[Instructions for the task] In the entries below, spot each line with the word "where" and copy it.

[Records shown]
········

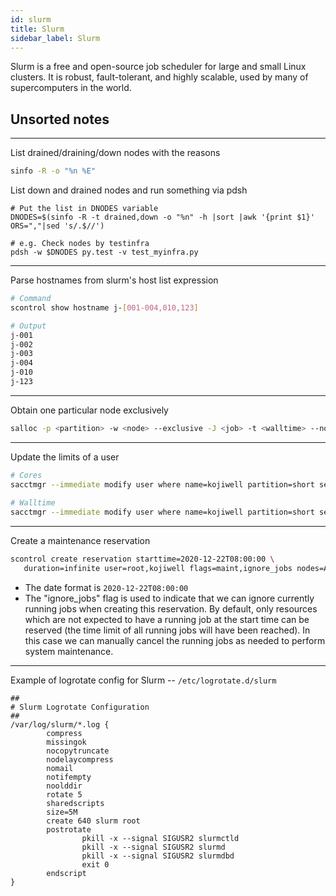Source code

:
 ```yaml
---
id: slurm
title: Slurm
sidebar_label: Slurm
---
```


Slurm is a free and open-source job scheduler for large and small Linux clusters. It is robust, fault-tolerant, and highly scalable, used by
many of supercomputers in the world.

## Unsorted notes

---
List drained/draining/down nodes with the reasons

``` sh
sinfo -R -o "%n %E"
```

List down and drained nodes and run something via pdsh

```
# Put the list in DNODES variable
DNODES=$(sinfo -R -t drained,down -o "%n" -h |sort |awk '{print $1}' ORS=","|sed 's/.$//')

# e.g. Check nodes by testinfra
pdsh -w $DNODES py.test -v test_myinfra.py
```

---
Parse hostnames from slurm's host list expression

``` sh
# Command
scontrol show hostname j-[001-004,010,123]

# Output
j-001
j-002
j-003
j-004
j-010
j-123
```

---
Obtain one particular node exclusively

``` sh
salloc -p <partition> -w <node> --exclusive -J <job> -t <walltime> --no-shell --no-kill
```

---
Update the limits of a user

``` sh
# Cores
sacctmgr --immediate modify user where name=kojiwell partition=short set GrpCpus=128
 
# Walltime
sacctmgr --immediate modify user where name=kojiwell partition=short set MaxWall=12:00:00
```

---
Create a maintenance reservation

``` sh
scontrol create reservation starttime=2020-12-22T08:00:00 \
   duration=infinite user=root,kojiwell flags=maint,ignore_jobs nodes=ALL
```

* The date format is `2020-12-22T08:00:00`
* The "ignore_jobs" flag is used to indicate that we can ignore currently running jobs 
  when creating this reservation. By default, only resources which are not expected to 
  have a running job at the start time can be reserved (the time limit of all running 
  jobs will have been reached). In this case we can manually cancel the running jobs as 
  needed to perform system maintenance.

---
Example of logrotate config for Slurm -- `/etc/logrotate.d/slurm`

```
##
# Slurm Logrotate Configuration
##
/var/log/slurm/*.log {
        compress
        missingok
        nocopytruncate
        nodelaycompress
        nomail
        notifempty
        noolddir
        rotate 5
        sharedscripts
        size=5M
        create 640 slurm root
        postrotate
                pkill -x --signal SIGUSR2 slurmctld
                pkill -x --signal SIGUSR2 slurmd
                pkill -x --signal SIGUSR2 slurmdbd
                exit 0
        endscript
}
```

········

[Finished task]
sacctmgr --immediate modify user where name=kojiwell partition=short set GrpCpus=128
sacctmgr --immediate modify user where name=kojiwell partition=short set MaxWall=12:00:00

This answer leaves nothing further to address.